Он замолчал, прислушиваясь к влажному шуму сада. При вспышках молний было видно, что дождь совсем рядом стоит сплошной стеной. Гром раскалывался с таким оглушительным треском, что казалось, будто где-то там, в ночном поднебесье, действительно что-то раскалывается вдребезги, осыпается потускневшая штукатурка, а утром из-под нее покажется чистое, обновленное небо.
– С фотографией завязал?
– С фотографией… – Ошеверов поморгал светлыми ресничками, потер тяжелыми ладонями толстые заросшие щеки, поводил головой из стороны в сторону, словно что-то мешало ему дышать. – Завязал.

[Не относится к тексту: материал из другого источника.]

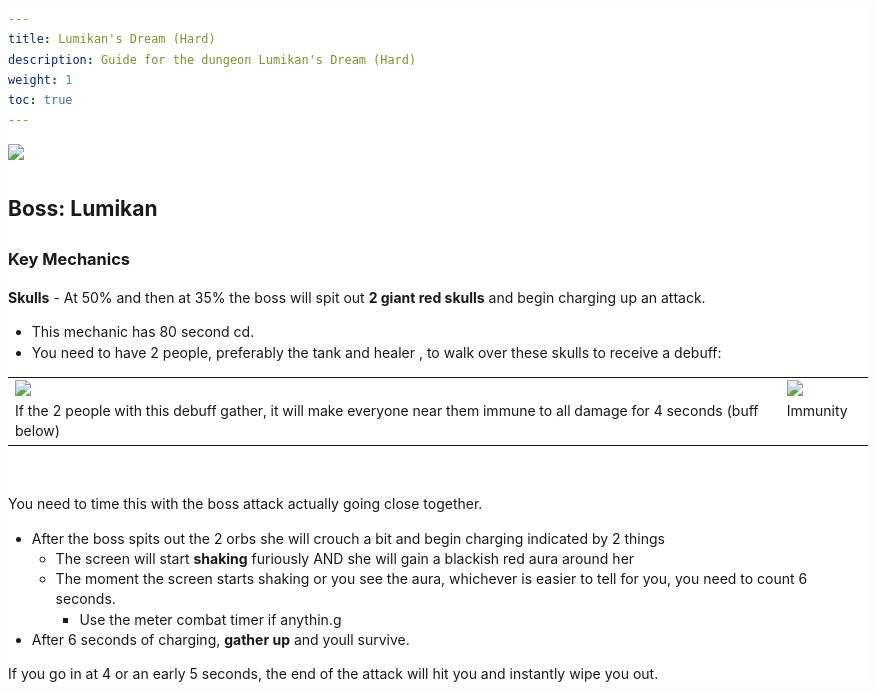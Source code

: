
 ```yaml
---
title: Lumikan's Dream (Hard)
description: Guide for the dungeon Lumikan's Dream (Hard)
weight: 1
toc: true
---
```


<div id="first-boss">

![](https://i.imgur.com/Hmuxlwq.png)
## Boss: Lumikan

### Key Mechanics

**Skulls** - At 50% and then at 35% the boss will spit out **2 giant red skulls** and begin charging up an attack. 
* This mechanic has 80 second cd. 
 * You need to have 2 people, preferably the tank and healer , to walk over these skulls to receive a debuff:

<table>
  <tr>
    <td><img src="https://cdn.discordapp.com/attachments/789609004942098473/789652920525652008/scald.png"><br>If the 2 people with this debuff gather, it will make everyone near them immune to all damage for 4 seconds (buff below)</td>
    <td><img src="https://cdn.discordapp.com/attachments/789609004942098473/789653053396877322/immune_3104005.png">Immunity</td>
  </tr>
</table>
<br>

<center>
<video controls width="620" height="540">
  <source src="https://i.imgur.com/IdX3wtp.mp4" type="video/mp4">
</video></center>

You need to time this with the boss attack actually going close together.

* After the boss spits out the 2 orbs she will crouch a bit and begin charging indicated by 2 things
  * The screen will start **shaking** furiously AND she will gain a blackish red aura around her
  * The moment the screen starts shaking or you see the aura, whichever is easier to tell for you, you need to count 6 seconds.
    * Use the meter combat timer if anythin.g
* After 6 seconds of charging, **gather up** and youll survive.

<center>
<video controls width="620" height="540">
  <source src="https://i.imgur.com/5YR9MMP.mp4" type="video/mp4">
</video></center>

If you go in at 4 or an early 5 seconds, the end of the attack will hit you and instantly wipe you out.
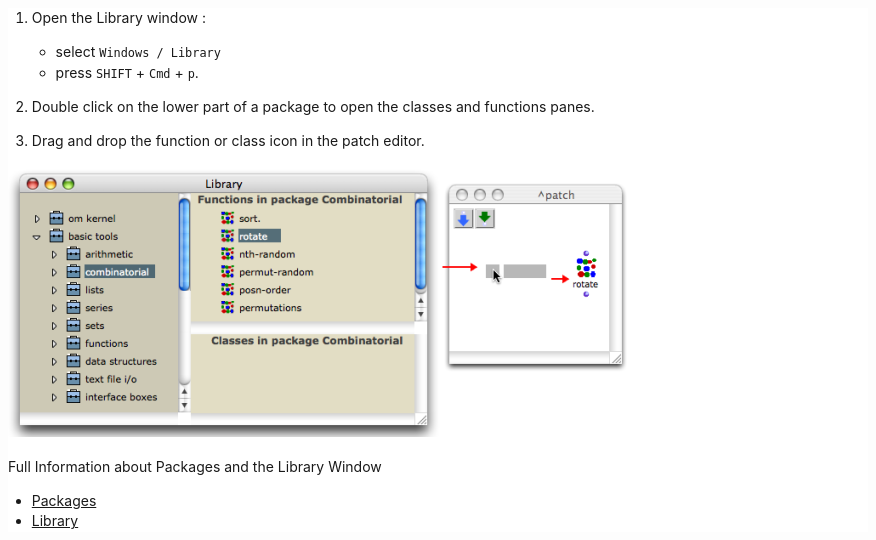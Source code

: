 1.  Open the Library window :
    
      - <span>select `Windows / Library`</span>
      - <span>press `SHIFT` + `Cmd` + `p`.</span>

2.  Double click on the lower part of a package to open the classes and
    functions panes.

3.  Drag and drop the function or class icon in the patch editor.

</div>

<div class="caption">

<div class="caption_co">

![funpack.png](../res/funpack.png)

</div>

</div>

<div class="linkSet">

<div class="linkSet_ti">

<span>Full Information about Packages and the Library Window</span>

</div>

<div class="linkUL">

  - [<span>Packages</span>](Packages.md)
  - [<span>Library</span>](Library.md)

</div>

</div>

</div>

</div>

</div>

<div class="part">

Нету духу, ребята. Духу нету. Фотками нельзя заниматься без азарту. Ничем нельзя заниматься без азарту. Блоху и ту не поймаешь.
– А как Зина?
– Зина? – с удивлением переспросил Ошеверов. – А кто это?
– Как кто, жена твоя!
– А… Съехала. Не то пятый, не то седьмой раз съехала. Вывезла гардероб, диван и этот… и как его…
– Холодильник, – подсказал Шихин.
– Да, и холодильник. А ты откуда знаешь?
– Сам же говоришь – седьмой раз.
– Вообще-то да… Я вот подумал – не заняться ли мне… Это… Арбузы разводить. Или роман о скифах напишу. Не знаешь, сколько за роман платят?
– По-разному. Но не так много, как за арбузы.
– Понятно. Начальству больше, подчиненным меньше.
– Какие подчиненные в литературе? – спросила Валя.
– А что, нету? Это хорошо, это мне подходит… Только вот не верю я, что где-то есть место, где ни начальства, ни подчиненных… Такого не бывает. Без начальства жизнь остановится. Начальники – это отцы наши родные. А жены – пушки заряжены. Никогда не знаешь, когда бабахнет. Живешь, как на войне, всю жизнь на войне, ребята.
Шихин даже не улыбнулся столь неожиданным колебаниям Ильи, тот в самом деле мог заняться и арбузами, и романом. С равным успехом. Но Шихин знал, что не будет у Ошеверова успеха нигде, чем бы он ни занялся. Слишком непоседлив, неспокоен, непредсказуем.